§ TRY IT: Below are records. Copy every line with "newcommand" in it.

☆ ☆ ☆

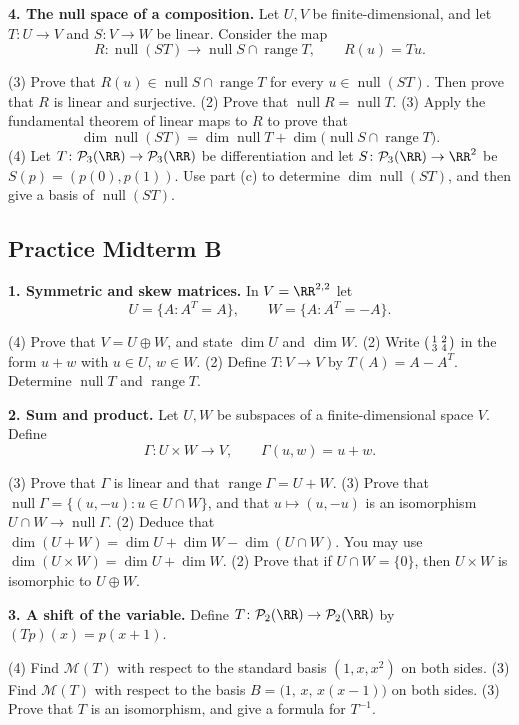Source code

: \documentclass[11pt]{scrartcl}
\DeclareMathOperator{\nul}{null}
\DeclareMathOperator{\range}{range}
\newcommand{\PP}{\mathcal P}
\newcommand{\MM}{\mathcal M}
\begin{document}
\medskip\noindent\textbf{4. The null space of a composition.} Let $U,V$ be finite-dimensional, and let $T\colon U\to V$ and $S\colon V\to W$ be linear. Consider the map
\[ R\colon\nul(ST)\longrightarrow\nul S\cap\range T,\qquad R(u)=Tu. \]
\begin{enumerate}[a)]
  \ii (3) Prove that $R(u)\in\nul S\cap\range T$ for every $u\in\nul(ST)$. Then prove that $R$ is linear and surjective.
  \ii (2) Prove that $\nul R=\nul T$.
  \ii (3) Apply the fundamental theorem of linear maps to $R$ to prove that
  \[ \dim\nul(ST)=\dim\nul T+\dim\big(\nul S\cap\range T\big). \]
  \ii (4) Let $T\colon\PP_3(\RR)\to\PP_3(\RR)$ be differentiation and let $S\colon\PP_3(\RR)\to\RR^2$ be $S(p)=(p(0),p(1))$. Use part (c) to determine $\dim\nul(ST)$, and then give a basis of $\nul(ST)$.
\end{enumerate}

\endgroup
\clearpage\begingroup\subsection{Practice Midterm B}

\medskip\noindent\textbf{1. Symmetric and skew matrices.} In $V=\RR^{2,2}$ let
\[ U=\{A:A^T=A\},\qquad W=\{A:A^T=-A\}. \]
\begin{enumerate}[a)]
  \ii (4) Prove that $V=U\oplus W$, and state $\dim U$ and $\dim W$.
  \ii (2) Write $\begin{psmallmatrix}1&2\\3&4\end{psmallmatrix}$ in the form $u+w$ with $u\in U$, $w\in W$.
  \ii (2) Define $T\colon V\to V$ by $T(A)=A-A^T$. Determine $\nul T$ and $\range T$.
\end{enumerate}

\medskip\noindent\textbf{2. Sum and product.} Let $U,W$ be subspaces of a finite-dimensional space $V$. Define
\[ \Gamma\colon U\times W\longrightarrow V,\qquad \Gamma(u,w)=u+w. \]
\begin{enumerate}[a)]
  \ii (3) Prove that $\Gamma$ is linear and that $\range\Gamma=U+W$.
  \ii (3) Prove that $\nul\Gamma=\{(u,-u):u\in U\cap W\}$, and that $u\mapsto(u,-u)$ is an isomorphism $U\cap W\to\nul\Gamma$.
  \ii (2) Deduce that $\dim(U+W)=\dim U+\dim W-\dim(U\cap W)$. You may use $\dim(U\times W)=\dim U+\dim W$.
  \ii (2) Prove that if $U\cap W=\{0\}$, then $U\times W$ is isomorphic to $U\oplus W$.
\end{enumerate}

\medskip\noindent\textbf{3. A shift of the variable.} Define $T\colon\PP_2(\RR)\to\PP_2(\RR)$ by $(Tp)(x)=p(x+1)$.
\begin{enumerate}[a)]
  \ii (4) Find $\MM(T)$ with respect to the standard basis $(1,x,x^2)$ on both sides.
  \ii (3) Find $\MM(T)$ with respect to the basis $B=\big(1,\,x,\,x(x-1)\big)$ on both sides.
  \ii (3) Prove that $T$ is an isomorphism, and give a formula for $T^{-1}$.
\end{enumerate}
\end{document}
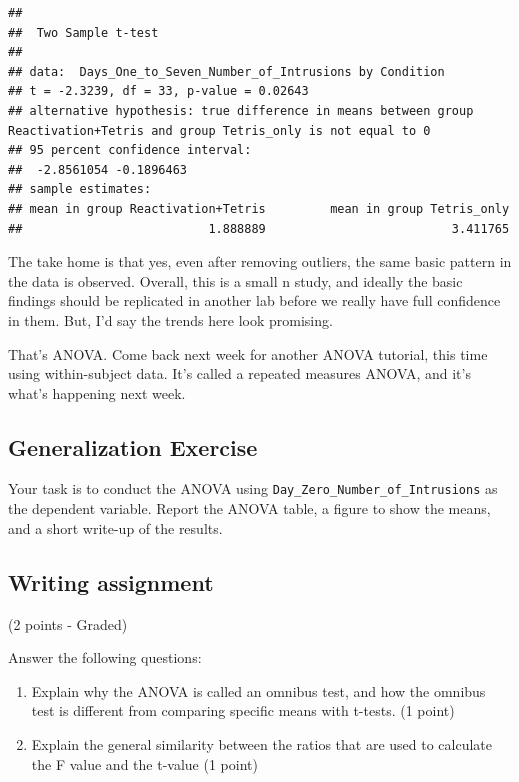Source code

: \documentclass[
]{book}
\begin{document}
\begin{verbatim}
## 
##  Two Sample t-test
## 
## data:  Days_One_to_Seven_Number_of_Intrusions by Condition
## t = -2.3239, df = 33, p-value = 0.02643
## alternative hypothesis: true difference in means between group Reactivation+Tetris and group Tetris_only is not equal to 0
## 95 percent confidence interval:
##  -2.8561054 -0.1896463
## sample estimates:
## mean in group Reactivation+Tetris         mean in group Tetris_only 
##                          1.888889                          3.411765
\end{verbatim}

The take home is that yes, even after removing outliers, the same basic pattern in the data is observed. Overall, this is a small n study, and ideally the basic findings should be replicated in another lab before we really have full confidence in them. But, I'd say the trends here look promising.

That's ANOVA. Come back next week for another ANOVA tutorial, this time using within-subject data. It's called a repeated measures ANOVA, and it's what's happening next week.

\hypertarget{generalization-exercise-5}{%
\subsection{Generalization Exercise}\label{generalization-exercise-5}}

Your task is to conduct the ANOVA using \texttt{Day\_Zero\_Number\_of\_Intrusions} as the dependent variable. Report the ANOVA table, a figure to show the means, and a short write-up of the results.

\hypertarget{writing-assignment-5}{%
\subsection{Writing assignment}\label{writing-assignment-5}}

(2 points - Graded)

Answer the following questions:

\begin{enumerate}
\def\labelenumi{\arabic{enumi}.}
\item
  Explain why the ANOVA is called an omnibus test, and how the omnibus test is different from comparing specific means with t-tests. (1 point)
\item
  Explain the general similarity between the ratios that are used to calculate the F value and the t-value (1 point)
\end{enumerate}
\end{document}
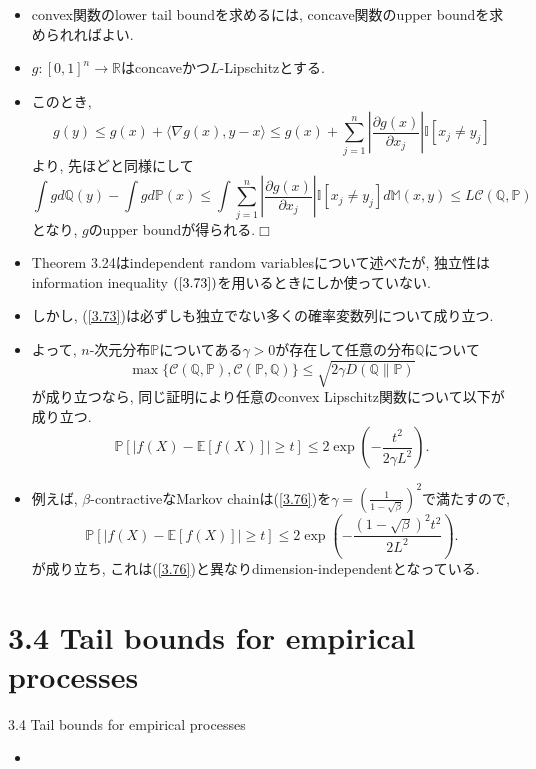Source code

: \documentclass[aspectratio=169, dvipdfmx]{beamer}
\def\qed{\hfill $\Box$}
\newcommand{\ex}{\mathbb{E}}
\newcommand{\bb}{\mathbb}
\newcommand{\cc}{\mathcal}
\begin{document}
\begin{frame}
\begin{itemize}
    \item convex関数のlower tail boundを求めるには, concave関数のupper boundを求められればよい.
    \item $g:[0,1]^n \to \bb{R}$はconcaveかつ$L$-Lipschitzとする.
    \item このとき,
    \[
        g(y)
        \le g(x) + \langle\nabla g(x), y-x \rangle
        \le g(x) + \sum_{j=1}^n \left|\frac{\partial g(x)}{\partial x_j}\right|\bb{I}[x_j \ne y_j]
    \]
    より, 先ほどと同様にして
    \[
        \int g d\bb{Q}(y) - \int g d\bb{P}(x)
        \le \int \sum_{j=1}^n \left|\frac{\partial g(x)}{\partial x_j}\right|\bb{I}[x_j \ne y_j]d\bb{M}(x, y)
        \le L \cc{C}(\bb{Q}, \bb{P})
    \]
     となり, $g$のupper boundが得られる.\qed
\end{itemize}
\end{frame}

\begin{frame}
\begin{itemize}
    \item Theorem 3.24はindependent random variablesについて述べたが,
          独立性はinformation inequality $(\ref{3.73})$を用いるときにしか使っていない.
    \item しかし, (\ref{3.73})は必ずしも独立でない多くの確率変数列について成り立つ.
    \item よって, $n$-次元分布$\bb{P}$についてある$\gamma > 0$が存在して任意の分布$\bb{Q}$について
    \[
        \max\{\cc{C}(\bb{Q}, \bb{P}), \cc{C}(\bb{P}, \bb{Q})\}
        \le \sqrt{2 \gamma D(\bb{Q} \| \bb{P})}
        \tag{3.76}\label{3.76}
    \]
    が成り立つなら, 同じ証明により任意のconvex Lipschitz関数について以下が成り立つ.
    \[
        \bb{P}[|f(X) - \ex[f(X)]| \ge t] \le 2 \exp\left( - \frac{t^2}{2\gamma L^2}\right).
        \label{3.77}\tag{3.77} 
    \]
    \item 例えば, $\beta$-contractiveなMarkov chainは(\ref{3.76})を$\gamma =\left(\frac{1}{1-\sqrt{\beta}}\right)^2$で満たすので,
    \[
        \bb{P}[|f(X) - \ex[f(X)]| \ge t] \le 2 \exp\left( - \frac{ (1 - \sqrt{\beta})^2 t^2}{2 L^2}\right).
        \label{3.78}\tag{3.78} 
    \]
    が成り立ち, これは(\ref{3.76})と異なりdimension-independentとなっている.
\end{itemize}
\end{frame}

\section{3.4 Tail bounds for empirical processes}
\begin{frame}{3.4 Tail bounds for empirical processes}
\begin{itemize}
    \item 
\end{itemize}
\end{frame}
\end{document}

☆ ☆ ☆

§ RESULT OF THIS EXERCISE:
\newcommand{\PP}{\mathcal P}
\newcommand{\MM}{\mathcal M}
\newcommand{\ex}{\mathbb{E}}
\newcommand{\bb}{\mathbb}
\newcommand{\cc}{\mathcal}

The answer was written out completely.